╔══
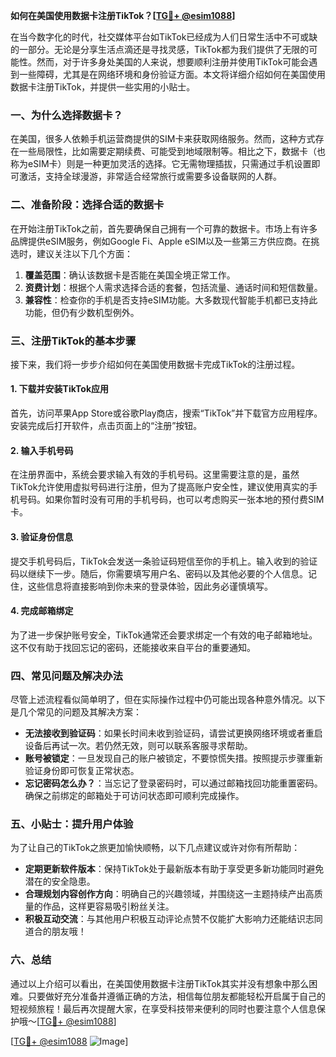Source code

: **如何在美国使用数据卡注册TikTok？[[TG💪+ @esim1088](https://t.me/s/esim1088)]**

在当今数字化的时代，社交媒体平台如TikTok已经成为人们日常生活中不可或缺的一部分。无论是分享生活点滴还是寻找灵感，TikTok都为我们提供了无限的可能性。然而，对于许多身处美国的人来说，想要顺利注册并使用TikTok可能会遇到一些障碍，尤其是在网络环境和身份验证方面。本文将详细介绍如何在美国使用数据卡注册TikTok，并提供一些实用的小贴士。

### 一、为什么选择数据卡？

在美国，很多人依赖手机运营商提供的SIM卡来获取网络服务。然而，这种方式存在一些局限性，比如需要定期续费、可能受到地域限制等。相比之下，数据卡（也称为eSIM卡）则是一种更加灵活的选择。它无需物理插拔，只需通过手机设置即可激活，支持全球漫游，非常适合经常旅行或需要多设备联网的人群。

### 二、准备阶段：选择合适的数据卡

在开始注册TikTok之前，首先要确保自己拥有一个可靠的数据卡。市场上有许多品牌提供eSIM服务，例如Google Fi、Apple eSIM以及一些第三方供应商。在挑选时，建议关注以下几个方面：

1. **覆盖范围**：确认该数据卡是否能在美国全境正常工作。
2. **资费计划**：根据个人需求选择合适的套餐，包括流量、通话时间和短信数量。
3. **兼容性**：检查你的手机是否支持eSIM功能。大多数现代智能手机都已支持此功能，但仍有少数机型例外。

### 三、注册TikTok的基本步骤

接下来，我们将一步步介绍如何在美国使用数据卡完成TikTok的注册过程。

#### 1. 下载并安装TikTok应用

首先，访问苹果App Store或谷歌Play商店，搜索“TikTok”并下载官方应用程序。安装完成后打开软件，点击页面上的“注册”按钮。

#### 2. 输入手机号码

在注册界面中，系统会要求输入有效的手机号码。这里需要注意的是，虽然TikTok允许使用虚拟号码进行注册，但为了提高账户安全性，建议使用真实的手机号码。如果你暂时没有可用的手机号码，也可以考虑购买一张本地的预付费SIM卡。

#### 3. 验证身份信息

提交手机号码后，TikTok会发送一条验证码短信至你的手机上。输入收到的验证码以继续下一步。随后，你需要填写用户名、密码以及其他必要的个人信息。记住，这些信息将直接影响到你未来的登录体验，因此务必谨慎填写。

#### 4. 完成邮箱绑定

为了进一步保护账号安全，TikTok通常还会要求绑定一个有效的电子邮箱地址。这不仅有助于找回忘记的密码，还能接收来自平台的重要通知。

### 四、常见问题及解决办法

尽管上述流程看似简单明了，但在实际操作过程中仍可能出现各种意外情况。以下是几个常见的问题及其解决方案：

- **无法接收到验证码**：如果长时间未收到验证码，请尝试更换网络环境或者重启设备后再试一次。若仍然无效，则可以联系客服寻求帮助。
- **账号被锁定**：一旦发现自己的账户被锁定，不要惊慌失措。按照提示步骤重新验证身份即可恢复正常状态。
- **忘记密码怎么办？**：当忘记了登录密码时，可以通过邮箱找回功能重置密码。确保之前绑定的邮箱处于可访问状态即可顺利完成操作。

### 五、小贴士：提升用户体验

为了让自己的TikTok之旅更加愉快顺畅，以下几点建议或许对你有所帮助：

- **定期更新软件版本**：保持TikTok处于最新版本有助于享受更多新功能同时避免潜在的安全隐患。
- **合理规划内容创作方向**：明确自己的兴趣领域，并围绕这一主题持续产出高质量的作品，这样更容易吸引粉丝关注。
- **积极互动交流**：与其他用户积极互动评论点赞不仅能扩大影响力还能结识志同道合的朋友哦！

### 六、总结

通过以上介绍可以看出，在美国使用数据卡注册TikTok其实并没有想象中那么困难。只要做好充分准备并遵循正确的方法，相信每位朋友都能轻松开启属于自己的短视频旅程！最后再次提醒大家，在享受科技带来便利的同时也要注意个人信息保护哦～[[TG💪+ @esim1088](https://t.me/s/esim1088)]

[[TG💪+ @esim1088](https://t.me/s/esim1088) ![Image](https://i.postimg.cc/4NQfJmqS/Snipaste-2025-05-13-00-14-12.png)]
╚══
• _Exercise_
Once the pictures are set aside, write out each record exactly.

• _Written response_
Source code

: **如何在美国使用数据卡注册TikTok？[[TG💪+ @esim1088](https://t.me/s/esim1088)]**

在当今数字化的时代，社交媒体平台如TikTok已经成为人们日常生活中不可或缺的一部分。无论是分享生活点滴还是寻找灵感，TikTok都为我们提供了无限的可能性。然而，对于许多身处美国的人来说，想要顺利注册并使用TikTok可能会遇到一些障碍，尤其是在网络环境和身份验证方面。本文将详细介绍如何在美国使用数据卡注册TikTok，并提供一些实用的小贴士。

### 一、为什么选择数据卡？

在美国，很多人依赖手机运营商提供的SIM卡来获取网络服务。然而，这种方式存在一些局限性，比如需要定期续费、可能受到地域限制等。相比之下，数据卡（也称为eSIM卡）则是一种更加灵活的选择。它无需物理插拔，只需通过手机设置即可激活，支持全球漫游，非常适合经常旅行或需要多设备联网的人群。

### 二、准备阶段：选择合适的数据卡

在开始注册TikTok之前，首先要确保自己拥有一个可靠的数据卡。市场上有许多品牌提供eSIM服务，例如Google Fi、Apple eSIM以及一些第三方供应商。在挑选时，建议关注以下几个方面：

1. **覆盖范围**：确认该数据卡是否能在美国全境正常工作。
2. **资费计划**：根据个人需求选择合适的套餐，包括流量、通话时间和短信数量。
3. **兼容性**：检查你的手机是否支持eSIM功能。大多数现代智能手机都已支持此功能，但仍有少数机型例外。

### 三、注册TikTok的基本步骤

接下来，我们将一步步介绍如何在美国使用数据卡完成TikTok的注册过程。

#### 1. 下载并安装TikTok应用

首先，访问苹果App Store或谷歌Play商店，搜索“TikTok”并下载官方应用程序。安装完成后打开软件，点击页面上的“注册”按钮。

#### 2. 输入手机号码

在注册界面中，系统会要求输入有效的手机号码。这里需要注意的是，虽然TikTok允许使用虚拟号码进行注册，但为了提高账户安全性，建议使用真实的手机号码。如果你暂时没有可用的手机号码，也可以考虑购买一张本地的预付费SIM卡。

#### 3. 验证身份信息

提交手机号码后，TikTok会发送一条验证码短信至你的手机上。输入收到的验证码以继续下一步。随后，你需要填写用户名、密码以及其他必要的个人信息。记住，这些信息将直接影响到你未来的登录体验，因此务必谨慎填写。

#### 4. 完成邮箱绑定

为了进一步保护账号安全，TikTok通常还会要求绑定一个有效的电子邮箱地址。这不仅有助于找回忘记的密码，还能接收来自平台的重要通知。

### 四、常见问题及解决办法

尽管上述流程看似简单明了，但在实际操作过程中仍可能出现各种意外情况。以下是几个常见的问题及其解决方案：

- **无法接收到验证码**：如果长时间未收到验证码，请尝试更换网络环境或者重启设备后再试一次。若仍然无效，则可以联系客服寻求帮助。
- **账号被锁定**：一旦发现自己的账户被锁定，不要惊慌失措。按照提示步骤重新验证身份即可恢复正常状态。
- **忘记密码怎么办？**：当忘记了登录密码时，可以通过邮箱找回功能重置密码。确保之前绑定的邮箱处于可访问状态即可顺利完成操作。

### 五、小贴士：提升用户体验

为了让自己的TikTok之旅更加愉快顺畅，以下几点建议或许对你有所帮助：

- **定期更新软件版本**：保持TikTok处于最新版本有助于享受更多新功能同时避免潜在的安全隐患。
- **合理规划内容创作方向**：明确自己的兴趣领域，并围绕这一主题持续产出高质量的作品，这样更容易吸引粉丝关注。
- **积极互动交流**：与其他用户积极互动评论点赞不仅能扩大影响力还能结识志同道合的朋友哦！

### 六、总结

通过以上介绍可以看出，在美国使用数据卡注册TikTok其实并没有想象中那么困难。只要做好充分准备并遵循正确的方法，相信每位朋友都能轻松开启属于自己的短视频旅程！最后再次提醒大家，在享受科技带来便利的同时也要注意个人信息保护哦～[[TG💪+ @esim1088](https://t.me/s/esim1088)]

[[TG💪+ @esim1088](https://t.me/s/esim1088) ![Image](https://i.postimg.cc/4NQfJmqS/Snipaste-2025-05-13-00-14-12.png)]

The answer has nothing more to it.